Since the first and second semiconductor layers 2a and 2a of the first Bragg reflection structure 2 and the second Bragg reflection structure 2' are reacted by a wet oxygen process to form aluminum oxide (Al _x O _y ) layers 2c and 2c' and After the oxidized high aluminum content compound, the value of the refractive index of the alumina (Al _x O _y ) layer is smaller than that of the first semiconductor layer 2a and the third semiconductor layer 2a'(n>3), and the Bragg reflection structure formed is The reflectance (close to 100%) is higher than the conventional Bragg structure reflectance (80%), and the wavelength coverage is wider than the conventional Bragg reflection structure. Since the aluminum oxide (Al _x O _y ) layers 2c and 2c' are an insulating region, current flows through the regions of the unoxidized high aluminum content compounds 2a and 2a', that is, the current is in the first Bragg reflection structure 2 and the second The Bragg reflection structure 2' is confined to a specific area.

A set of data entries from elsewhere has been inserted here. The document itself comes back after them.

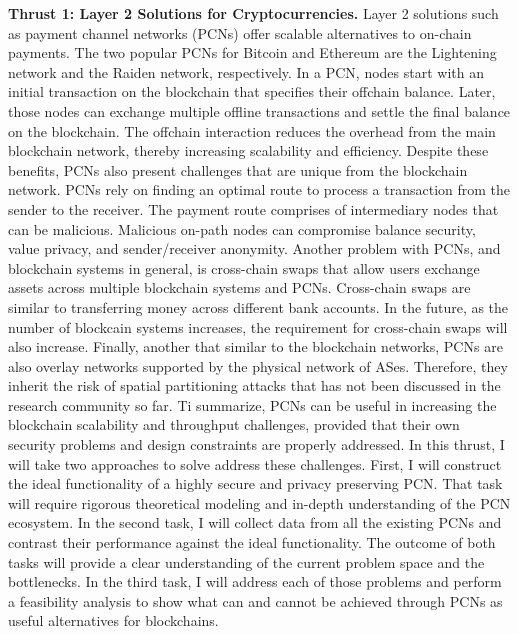 \documentclass{NSF}
\newcommand{\BfPara}[1]{{\noindent\textbf{#1.}}\xspace}
\begin{document}
\BfPara{Thrust 1: Layer 2 Solutions for Cryptocurrencies} Layer 2 solutions such as payment channel networks (PCNs) offer scalable alternatives to on-chain payments. The two popular PCNs for Bitcoin and Ethereum are the Lightening network and the Raiden network, respectively. In a PCN, nodes start with an initial transaction on the blockchain that specifies their offchain balance. Later, those nodes can exchange multiple offline transactions and settle the final balance on the blockchain. The offchain interaction reduces the overhead from the main blockchain network, thereby increasing scalability and efficiency. Despite these benefits, PCNs also present challenges that are unique from the blockchain network. PCNs rely on finding an optimal route to process a transaction from the sender to the receiver. The payment route comprises of intermediary nodes that can be malicious. Malicious on-path nodes can compromise balance security, value privacy, and sender/receiver anonymity. Another problem with PCNs, and blockchain systems in general, is cross-chain swaps that allow users exchange assets across multiple blockchain systems and PCNs. Cross-chain swaps are similar to transferring money across different bank accounts. In the future, as the number of blockcain systems increases, the requirement for cross-chain swaps will also increase. Finally, another that similar to the blockchain networks, PCNs are also overlay networks supported by the physical network of ASes. Therefore, they inherit the risk of spatial partitioning attacks that has not been discussed in the research community so far. Ti summarize, PCNs can be useful in increasing the blockchain scalability and throughput challenges, provided that their own security problems and design constraints are properly addressed. In this thrust, I will take two approaches to solve address these challenges. First, I will construct the ideal functionality of a highly secure and privacy preserving PCN. That task will require rigorous theoretical modeling and in-depth understanding of the PCN ecosystem. In the second task, I will collect data from all the existing PCNs and contrast their performance against the ideal functionality. The outcome of both tasks will provide a clear understanding of the current problem space and the bottlenecks. In the third task, I will address each of those problems and perform a feasibility analysis to show what can and cannot be achieved through PCNs as useful alternatives for blockchains. 
\end{document}
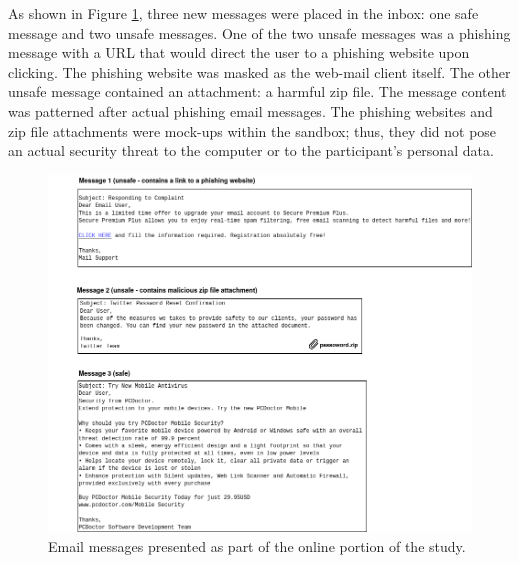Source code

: As shown in Figure \ref{fig:emails}, three new messages were placed in the inbox: one safe message and two unsafe messages. One of the two unsafe messages was a phishing message with a URL that would direct the user to a phishing website upon clicking. The phishing website was masked as the web-mail client itself. The other unsafe message contained an attachment: a harmful zip file. The message content was patterned after actual phishing email messages. The phishing websites and zip file attachments were mock-ups within the sandbox; thus, they did not pose an actual security threat to the computer or to the participant's personal data. 
\begin{figure}[tpb]
  \centering
\includegraphics[width=\columnwidth, keepaspectratio=true]{img/emails.png}
  \caption{Email messages presented as part of the online portion of the study.}
  \label{fig:emails}
\end{figure}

The examples of the invention are intended to be illustrative only and not to limit the scope of the invention. Any changes or modifications of the present invention to those skilled in the art will be made without departing from the spirit and scope of the invention.

1‧‧‧Substrate

2‧‧‧First Bragg reflection structure

2a‧‧‧First semiconductor layer

2b‧‧‧second semiconductor layer

2c‧‧‧ Alumina layer

2'‧‧‧second Bragg reflection structure

2a’‧‧‧ Third semiconductor layer

2b’‧‧‧ fourth semiconductor layer

2c’‧‧‧ Alumina layer

3‧‧‧First conductive semiconductor layer

4‧‧‧Lighting structure

5‧‧‧Second conductive semiconductor layer

6‧‧‧Window layer

7‧‧‧current distribution layer

8‧‧‧second electrode

9‧‧‧First electrode

10‧‧‧ cutting road

11‧‧‧ Flowmeter

12‧‧‧heater

13, 13a, 13b, 13c‧‧‧ gas pipeline

14‧‧‧Processing furnace tube

15‧‧‧Exhaust system

16‧‧‧Reactor

100‧‧‧Lighting elements

A‧‧‧nitrogen

B‧‧‧Water

C‧‧‧ nitrogen bubbles

D‧‧‧Nitrogen and water vapor

BRIEF DESCRIPTION OF THE DRAWINGS Fig. 1 is a schematic cross-sectional view showing the structure of a light-emitting element before wet oxygen processing according to the present invention.

Figure 2 is a cross-sectional view showing the structure of the light-emitting element after the wet oxygen process disclosed in the present invention. Schematic diagram.

Fig. 3 is a top view showing the structure of the light-emitting element after the wet oxygen process disclosed in the present invention.

Figure 4 is a schematic view of the wet oxygen process system disclosed in the present invention.

1‧‧‧Substrate

2‧‧‧First Bragg reflection structure

2a‧‧‧First semiconductor layer

2b‧‧‧second semiconductor layer

2c‧‧‧ Alumina layer

2'‧‧‧second Bragg reflection structure

2a’‧‧‧ Third semiconductor layer

2b’‧‧‧ fourth semiconductor layer

2c’‧‧‧ Alumina layer

3‧‧‧First conductive semiconductor layer

4‧‧‧Lighting structure

5‧‧‧Second conductive semiconductor layer

6‧‧‧Window layer

7‧‧‧current distribution layer

8‧‧‧second electrode

9‧‧‧First electrode

10‧‧‧ cutting road

100‧‧‧Lighting elements

Claims (9)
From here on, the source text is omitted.